┏━━
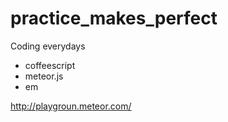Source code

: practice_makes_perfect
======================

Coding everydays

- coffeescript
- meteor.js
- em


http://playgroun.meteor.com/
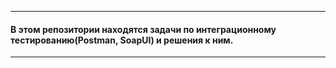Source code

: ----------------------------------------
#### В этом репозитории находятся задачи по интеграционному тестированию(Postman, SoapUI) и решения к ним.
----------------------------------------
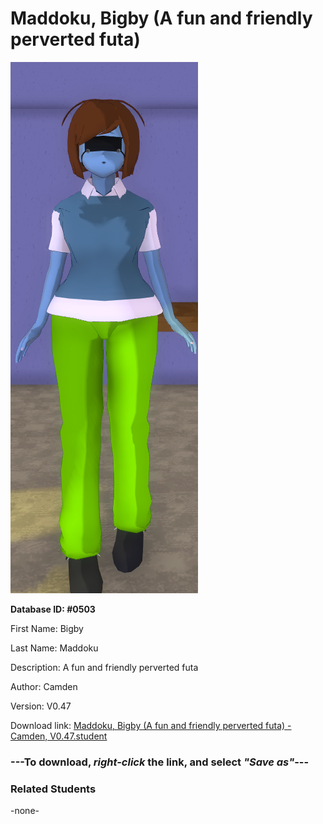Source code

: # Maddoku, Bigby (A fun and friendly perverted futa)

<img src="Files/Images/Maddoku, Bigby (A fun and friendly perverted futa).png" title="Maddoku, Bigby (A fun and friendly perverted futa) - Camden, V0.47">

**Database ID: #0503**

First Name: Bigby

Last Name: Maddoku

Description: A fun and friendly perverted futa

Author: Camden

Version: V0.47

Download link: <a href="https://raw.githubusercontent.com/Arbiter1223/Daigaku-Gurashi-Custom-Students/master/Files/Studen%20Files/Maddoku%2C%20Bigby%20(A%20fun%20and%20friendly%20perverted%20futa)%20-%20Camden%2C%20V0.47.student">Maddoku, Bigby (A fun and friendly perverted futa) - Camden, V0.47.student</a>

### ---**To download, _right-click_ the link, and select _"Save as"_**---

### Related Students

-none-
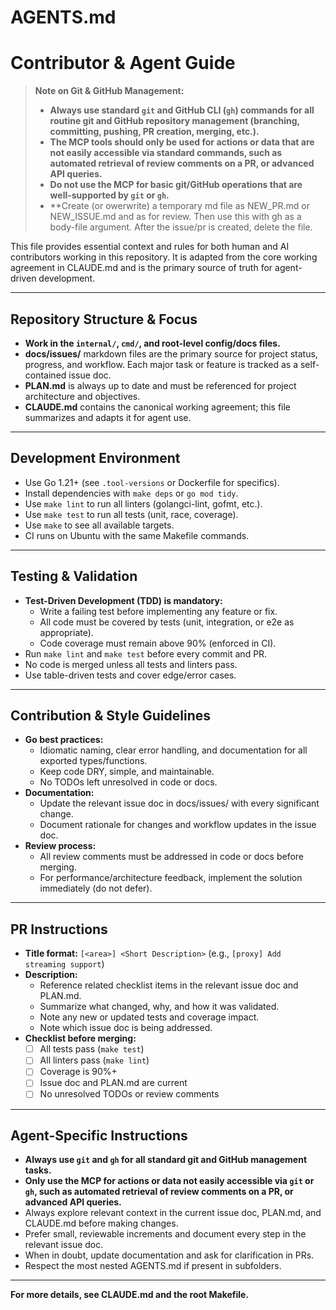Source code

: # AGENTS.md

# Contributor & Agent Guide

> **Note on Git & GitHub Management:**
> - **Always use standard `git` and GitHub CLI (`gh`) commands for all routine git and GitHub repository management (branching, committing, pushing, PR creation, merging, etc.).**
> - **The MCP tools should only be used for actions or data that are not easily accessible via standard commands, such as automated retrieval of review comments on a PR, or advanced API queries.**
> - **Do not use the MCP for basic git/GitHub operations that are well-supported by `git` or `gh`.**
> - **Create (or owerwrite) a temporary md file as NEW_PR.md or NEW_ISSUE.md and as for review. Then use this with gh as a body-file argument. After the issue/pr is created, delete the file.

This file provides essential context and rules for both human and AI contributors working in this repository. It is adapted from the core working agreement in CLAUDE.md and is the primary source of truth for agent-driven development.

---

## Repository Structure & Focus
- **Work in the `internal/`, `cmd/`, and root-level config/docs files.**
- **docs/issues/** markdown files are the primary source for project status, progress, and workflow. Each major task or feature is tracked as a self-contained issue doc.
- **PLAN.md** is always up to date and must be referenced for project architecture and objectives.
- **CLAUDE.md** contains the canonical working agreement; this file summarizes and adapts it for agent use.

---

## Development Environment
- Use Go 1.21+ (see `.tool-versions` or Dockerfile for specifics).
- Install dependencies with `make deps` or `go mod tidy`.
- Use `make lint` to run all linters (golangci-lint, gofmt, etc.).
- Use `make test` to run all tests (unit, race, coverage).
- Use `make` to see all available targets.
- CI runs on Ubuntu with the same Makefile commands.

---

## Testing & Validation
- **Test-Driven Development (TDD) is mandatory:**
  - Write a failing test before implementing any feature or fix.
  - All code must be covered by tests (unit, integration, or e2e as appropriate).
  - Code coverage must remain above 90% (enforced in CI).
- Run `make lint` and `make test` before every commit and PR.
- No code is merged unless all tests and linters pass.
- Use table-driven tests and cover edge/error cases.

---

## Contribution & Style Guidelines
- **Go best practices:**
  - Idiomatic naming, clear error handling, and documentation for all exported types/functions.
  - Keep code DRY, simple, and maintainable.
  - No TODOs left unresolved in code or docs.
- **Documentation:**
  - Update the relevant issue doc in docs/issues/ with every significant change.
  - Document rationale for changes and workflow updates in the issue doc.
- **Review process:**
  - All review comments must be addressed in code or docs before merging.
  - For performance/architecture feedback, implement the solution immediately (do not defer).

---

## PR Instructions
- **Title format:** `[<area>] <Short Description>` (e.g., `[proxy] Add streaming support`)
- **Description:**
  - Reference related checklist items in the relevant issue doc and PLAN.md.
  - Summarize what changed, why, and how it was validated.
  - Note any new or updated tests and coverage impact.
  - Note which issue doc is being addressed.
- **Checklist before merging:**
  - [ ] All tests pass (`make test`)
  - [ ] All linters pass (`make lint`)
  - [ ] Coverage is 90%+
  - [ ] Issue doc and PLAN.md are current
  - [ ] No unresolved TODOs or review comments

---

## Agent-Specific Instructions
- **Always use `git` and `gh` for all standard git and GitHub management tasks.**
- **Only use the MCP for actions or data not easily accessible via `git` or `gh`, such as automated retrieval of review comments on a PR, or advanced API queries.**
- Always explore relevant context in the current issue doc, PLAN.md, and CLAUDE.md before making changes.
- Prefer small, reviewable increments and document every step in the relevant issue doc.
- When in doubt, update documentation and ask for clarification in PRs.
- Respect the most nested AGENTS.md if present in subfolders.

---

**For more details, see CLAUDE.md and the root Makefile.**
┗━━
* Task prompt: Except for the pictures, copy the material above exactly.

* Written reply:
Source code

: practice_makes_perfect
======================

Coding everydays

- coffeescript
- meteor.js
- em


http://playgroun.meteor.com/
Source code

: ----------------------------------------
#### В этом репозитории находятся задачи по интеграционному тестированию(Postman, SoapUI) и решения к ним.
----------------------------------------
Source code

: # Maddoku, Bigby (A fun and friendly perverted futa)

<img src="Files/Images/Maddoku, Bigby (A fun and friendly perverted futa).png" title="Maddoku, Bigby (A fun and friendly perverted futa) - Camden, V0.47">

**Database ID: #0503**

First Name: Bigby

Last Name: Maddoku

Description: A fun and friendly perverted futa

Author: Camden

Version: V0.47

Download link: <a href="https://raw.githubusercontent.com/Arbiter1223/Daigaku-Gurashi-Custom-Students/master/Files/Studen%20Files/Maddoku%2C%20Bigby%20(A%20fun%20and%20friendly%20perverted%20futa)%20-%20Camden%2C%20V0.47.student">Maddoku, Bigby (A fun and friendly perverted futa) - Camden, V0.47.student</a>

### ---**To download, _right-click_ the link, and select _"Save as"_**---

### Related Students

-none-
Source code

: # AGENTS.md

# Contributor & Agent Guide

> **Note on Git & GitHub Management:**
> - **Always use standard `git` and GitHub CLI (`gh`) commands for all routine git and GitHub repository management (branching, committing, pushing, PR creation, merging, etc.).**
> - **The MCP tools should only be used for actions or data that are not easily accessible via standard commands, such as automated retrieval of review comments on a PR, or advanced API queries.**
> - **Do not use the MCP for basic git/GitHub operations that are well-supported by `git` or `gh`.**
> - **Create (or owerwrite) a temporary md file as NEW_PR.md or NEW_ISSUE.md and as for review. Then use this with gh as a body-file argument. After the issue/pr is created, delete the file.

This file provides essential context and rules for both human and AI contributors working in this repository. It is adapted from the core working agreement in CLAUDE.md and is the primary source of truth for agent-driven development.

---

## Repository Structure & Focus
- **Work in the `internal/`, `cmd/`, and root-level config/docs files.**
- **docs/issues/** markdown files are the primary source for project status, progress, and workflow. Each major task or feature is tracked as a self-contained issue doc.
- **PLAN.md** is always up to date and must be referenced for project architecture and objectives.
- **CLAUDE.md** contains the canonical working agreement; this file summarizes and adapts it for agent use.

---

## Development Environment
- Use Go 1.21+ (see `.tool-versions` or Dockerfile for specifics).
- Install dependencies with `make deps` or `go mod tidy`.
- Use `make lint` to run all linters (golangci-lint, gofmt, etc.).
- Use `make test` to run all tests (unit, race, coverage).
- Use `make` to see all available targets.
- CI runs on Ubuntu with the same Makefile commands.

---

## Testing & Validation
- **Test-Driven Development (TDD) is mandatory:**
  - Write a failing test before implementing any feature or fix.
  - All code must be covered by tests (unit, integration, or e2e as appropriate).
  - Code coverage must remain above 90% (enforced in CI).
- Run `make lint` and `make test` before every commit and PR.
- No code is merged unless all tests and linters pass.
- Use table-driven tests and cover edge/error cases.

---

## Contribution & Style Guidelines
- **Go best practices:**
  - Idiomatic naming, clear error handling, and documentation for all exported types/functions.
  - Keep code DRY, simple, and maintainable.
  - No TODOs left unresolved in code or docs.
- **Documentation:**
  - Update the relevant issue doc in docs/issues/ with every significant change.
  - Document rationale for changes and workflow updates in the issue doc.
- **Review process:**
  - All review comments must be addressed in code or docs before merging.
  - For performance/architecture feedback, implement the solution immediately (do not defer).

---

## PR Instructions
- **Title format:** `[<area>] <Short Description>` (e.g., `[proxy] Add streaming support`)
- **Description:**
  - Reference related checklist items in the relevant issue doc and PLAN.md.
  - Summarize what changed, why, and how it was validated.
  - Note any new or updated tests and coverage impact.
  - Note which issue doc is being addressed.
- **Checklist before merging:**
  - [ ] All tests pass (`make test`)
  - [ ] All linters pass (`make lint`)
  - [ ] Coverage is 90%+
  - [ ] Issue doc and PLAN.md are current
  - [ ] No unresolved TODOs or review comments

---

## Agent-Specific Instructions
- **Always use `git` and `gh` for all standard git and GitHub management tasks.**
- **Only use the MCP for actions or data not easily accessible via `git` or `gh`, such as automated retrieval of review comments on a PR, or advanced API queries.**
- Always explore relevant context in the current issue doc, PLAN.md, and CLAUDE.md before making changes.
- Prefer small, reviewable increments and document every step in the relevant issue doc.
- When in doubt, update documentation and ask for clarification in PRs.
- Respect the most nested AGENTS.md if present in subfolders.

---

**For more details, see CLAUDE.md and the root Makefile.**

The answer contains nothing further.